Grâce à son omniprésence médiatique, il est en train de devenir ce que Sarkozy était à Chirac. Quelqu'un qu'il déteste, mais dont il ne peut se priver pour cause de popularité écrasante. Comme Sarkozy, Valls devrait être mort politiquement. Sarkozy après des européennes en 1999 désastreuses où il avait réussi la prouesse de mener le RPR derrière Pasqua et De Villiers. Sarko sait que les électeurs ont une mémoire de poisson rouge et il investit le terrain ultra médiatique de l'intérieur. Ultra médiatique où le verbe vaut action, ou la caméra peut vous encenser en dépit de votre bilan.
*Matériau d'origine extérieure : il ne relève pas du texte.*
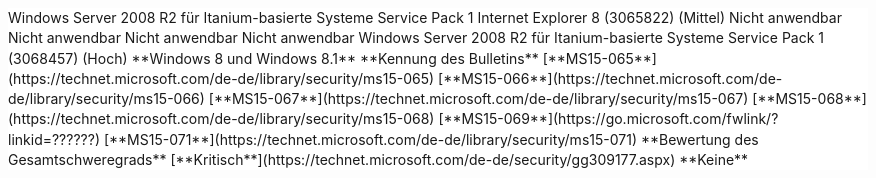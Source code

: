 <tr>
<td style="border:1px solid black;">
Windows Server 2008 R2 für Itanium-basierte Systeme Service Pack 1
</td>
<td style="border:1px solid black;">
Internet Explorer 8  
(3065822)  
(Mittel)
</td>
<td style="border:1px solid black;">
Nicht anwendbar
</td>
<td style="border:1px solid black;">
Nicht anwendbar
</td>
<td style="border:1px solid black;">
Nicht anwendbar
</td>
<td style="border:1px solid black;">
Nicht anwendbar
</td>
<td style="border:1px solid black;">
Windows Server 2008 R2 für Itanium-basierte Systeme Service Pack 1  
(3068457)  
(Hoch)
</td>
</tr>
<tr>
<td style="border:1px solid black;" colspan="7">
**Windows 8 und Windows 8.1**
</td>
</tr>
<tr>
<td style="border:1px solid black;">
**Kennung des Bulletins**
</td>
<td style="border:1px solid black;">
[**MS15-065**](https://technet.microsoft.com/de-de/library/security/ms15-065)
</td>
<td style="border:1px solid black;">
[**MS15-066**](https://technet.microsoft.com/de-de/library/security/ms15-066)
</td>
<td style="border:1px solid black;">
[**MS15-067**](https://technet.microsoft.com/de-de/library/security/ms15-067)
</td>
<td style="border:1px solid black;">
[**MS15-068**](https://technet.microsoft.com/de-de/library/security/ms15-068)
</td>
<td style="border:1px solid black;">
[**MS15-069**](https://go.microsoft.com/fwlink/?linkid=??????)
</td>
<td style="border:1px solid black;">
[**MS15-071**](https://technet.microsoft.com/de-de/library/security/ms15-071)
</td>
</tr>
<tr>
<td style="border:1px solid black;">
**Bewertung des Gesamtschweregrads**
</td>
<td style="border:1px solid black;">
[**Kritisch**](https://technet.microsoft.com/de-de/security/gg309177.aspx)
</td>
<td style="border:1px solid black;">
**Keine**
Sarko a équipé la France de caméras de vidéos surveillance, ce qui n'a pas fait chuter la délinquance, loin s'en faut. Il a construit des places de prisons et retiré des flics par milliers. Cherchez l'erreur. Il a également enjoint les communes riches à s'équiper en milices, appelées polices municipales. Cherchez l'erreur, bis. Peu importe, au fond, dans l'inconscient collectif, Sarko est un dur. Valls est fasciné.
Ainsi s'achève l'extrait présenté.